- **DIRECTIONS**:
Please transcribe, word for word, the line containing "好一通布置，不过是睡上一觉罢" and every line after it through the end of the records below, and nothing else.

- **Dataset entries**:
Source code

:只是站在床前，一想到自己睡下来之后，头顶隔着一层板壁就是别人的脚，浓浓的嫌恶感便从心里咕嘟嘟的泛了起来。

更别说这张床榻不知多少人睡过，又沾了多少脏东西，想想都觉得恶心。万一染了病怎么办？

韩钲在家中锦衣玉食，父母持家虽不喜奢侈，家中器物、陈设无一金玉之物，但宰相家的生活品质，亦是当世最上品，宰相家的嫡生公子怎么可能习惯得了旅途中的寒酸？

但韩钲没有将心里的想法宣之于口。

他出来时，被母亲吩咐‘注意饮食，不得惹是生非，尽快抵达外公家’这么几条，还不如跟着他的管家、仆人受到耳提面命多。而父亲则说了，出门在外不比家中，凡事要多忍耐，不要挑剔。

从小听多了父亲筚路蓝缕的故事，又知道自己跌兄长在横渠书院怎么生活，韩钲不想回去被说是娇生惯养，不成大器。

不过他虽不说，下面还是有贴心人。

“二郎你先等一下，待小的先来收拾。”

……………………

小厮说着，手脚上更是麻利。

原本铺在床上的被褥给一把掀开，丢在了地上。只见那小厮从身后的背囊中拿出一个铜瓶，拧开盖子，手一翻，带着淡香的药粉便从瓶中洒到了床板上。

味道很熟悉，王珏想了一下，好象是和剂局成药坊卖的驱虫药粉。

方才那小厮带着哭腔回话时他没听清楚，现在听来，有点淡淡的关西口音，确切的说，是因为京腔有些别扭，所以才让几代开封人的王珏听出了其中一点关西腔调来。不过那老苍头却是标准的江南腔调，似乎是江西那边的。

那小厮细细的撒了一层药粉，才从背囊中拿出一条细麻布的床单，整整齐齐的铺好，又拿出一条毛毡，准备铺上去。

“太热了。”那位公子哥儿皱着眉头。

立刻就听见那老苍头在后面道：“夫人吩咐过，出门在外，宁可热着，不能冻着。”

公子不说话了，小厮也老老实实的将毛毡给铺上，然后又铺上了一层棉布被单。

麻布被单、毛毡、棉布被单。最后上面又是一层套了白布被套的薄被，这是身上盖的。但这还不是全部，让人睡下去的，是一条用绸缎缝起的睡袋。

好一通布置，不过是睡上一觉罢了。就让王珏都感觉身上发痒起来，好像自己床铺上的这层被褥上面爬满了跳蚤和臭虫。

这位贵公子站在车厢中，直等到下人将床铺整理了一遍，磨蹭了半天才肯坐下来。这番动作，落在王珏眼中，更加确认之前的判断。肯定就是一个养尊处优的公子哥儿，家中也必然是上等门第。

- **ANSWER BELOW**:
好一通布置，不过是睡上一觉罢了。就让王珏都感觉身上发痒起来，好像自己床铺上的这层被褥上面爬满了跳蚤和臭虫。

这位贵公子站在车厢中，直等到下人将床铺整理了一遍，磨蹭了半天才肯坐下来。这番动作，落在王珏眼中，更加确认之前的判断。肯定就是一个养尊处优的公子哥儿，家中也必然是上等门第。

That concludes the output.